Let $$f(x)=\sum_{k=1}^{\infty}(-1)^ke^{-kx}$$ for $x\in\mathbb{R}$. I am trying to prove that $f(x)$ converges uniformly over the left-open, right-closed interval $I=]0,R]$ with $R>0$. (open interval, because f(x) diverges when $x = 0$)
I already showed that (for $n\in\mathbb{N}$) $$\|\sum_{k=n+1}^{\infty}(-1)^ke^{-kx}\|_0 \leq \sup_{x\in I}\left|e^{-nx}\right|$$
So, how can I prove/disprove the uniform convergence over I ?

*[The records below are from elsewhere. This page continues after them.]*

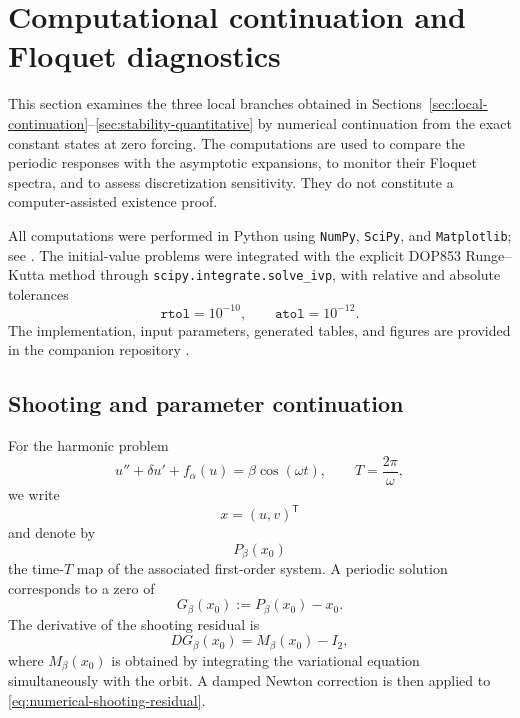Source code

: \section{Computational continuation and Floquet diagnostics}
\label{sec:numerics}

This section examines the three local branches obtained in
Sections~\ref{sec:local-continuation}--\ref{sec:stability-quantitative}
by numerical continuation from the exact constant states at zero
forcing. The computations are used to compare the periodic responses
with the asymptotic expansions, to monitor their Floquet spectra, and
to assess discretization sensitivity. They do not constitute a
computer-assisted existence proof.

All computations were performed in Python using \texttt{NumPy},
\texttt{SciPy}, and \texttt{Matplotlib}; see
\cite{VirtanenEtAl2020}. The initial-value problems were integrated with
the explicit DOP853 Runge--Kutta method through
\texttt{scipy.integrate.solve\_ivp}, with relative and absolute
tolerances
\[
\texttt{rtol}=10^{-10},
\qquad
\texttt{atol}=10^{-12}.
\]
The implementation, input parameters, generated tables, and figures are
provided in the companion repository
\cite{LopezCastroRamirezCode2026}.

\subsection{Shooting and parameter continuation}
\label{subsec:numerical-shooting}

For the harmonic problem
\begin{equation}
\label{eq:numerical-harmonic-problem}
 u''+\delta u'+f_{\alpha}(u)=\beta\cos(\omega t),
 \qquad
 T=\frac{2\pi}{\omega},
\end{equation}
we write
\[
 x=(u,v)^{\mathsf T}
\]
and denote by
\[
 P_{\beta}(x_0)
\]
the time-$T$ map of the associated first-order system. A periodic
solution corresponds to a zero of
\begin{equation}
\label{eq:numerical-shooting-residual}
 G_{\beta}(x_0)
 :=
 P_{\beta}(x_0)-x_0.
\end{equation}
The derivative of the shooting residual is
\begin{equation}
\label{eq:numerical-shooting-jacobian}
 D G_{\beta}(x_0)
 =
 M_{\beta}(x_0)-I_2,
\end{equation}
where $M_{\beta}(x_0)$ is obtained by integrating the variational
equation simultaneously with the orbit. A damped Newton correction is
then applied to \eqref{eq:numerical-shooting-residual}.

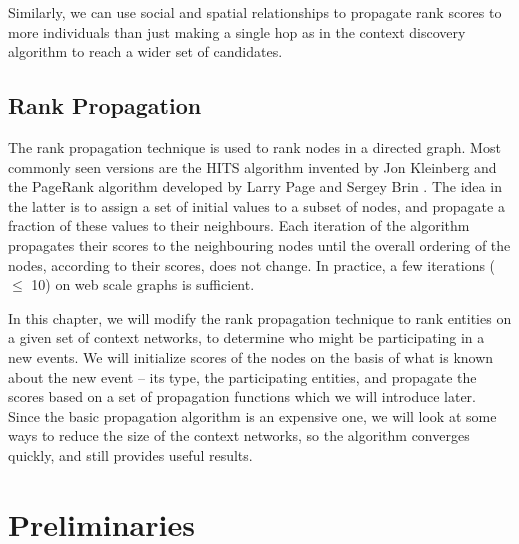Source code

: Similarly, we can use social and spatial relationships to propagate rank scores to more individuals than just making a single hop as in the context discovery algorithm to reach a wider set of candidates.

\subsection{Rank Propagation}

The rank propagation technique is used to rank nodes in a directed graph. Most commonly seen versions are the HITS algorithm invented by Jon Kleinberg \cite{kleinberg1999authoritative} and the PageRank algorithm developed by Larry Page and Sergey Brin \cite{page1999pagerank}. The idea in the latter is to assign a set of initial values to a subset of nodes, and propagate a fraction of these values to their neighbours. Each iteration of the algorithm propagates their scores to the neighbouring nodes until the overall ordering of the nodes, according to their scores, does not change. In practice, a few iterations ($\leq$ 10) on web scale graphs is sufficient.

In this chapter, we will modify the rank propagation technique to rank entities on a given set of context networks, to determine who might be participating in a new events. We will initialize scores of the nodes on the basis of what is known about the new event -- its type, the participating entities, and propagate the scores based on a set of propagation functions which we will introduce later. Since the basic propagation algorithm is an expensive one, we will look at some ways to reduce the size of the context networks, so the algorithm converges quickly, and still provides useful results.

\section{Preliminaries}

PS: Note that $$\|f_k(x)\|_0 := \sup_{x\in I}\left|f_k(x)\right|$$
It doesn't converge uniformly. Let the error in approximating $f(x)$ by its first $n$ terms be $$ \eta_n(x) := \left| \sum_{k=n+1}^\infty (-e^{-x})^k\right| = \frac{e^{-(n+1)x}}{1 + e^{-x}}.$$
Note that $\eta_n$ is continuous and $\lim_{x \to 0} \eta_n(x) = \frac{1}{2}$ for any $n$, which disproves uniform continuity: for any $n > 0$ and $\epsilon < \frac{1}{2}$ you can find some $x \approx 0$ such that $\eta_n(x) > \epsilon$.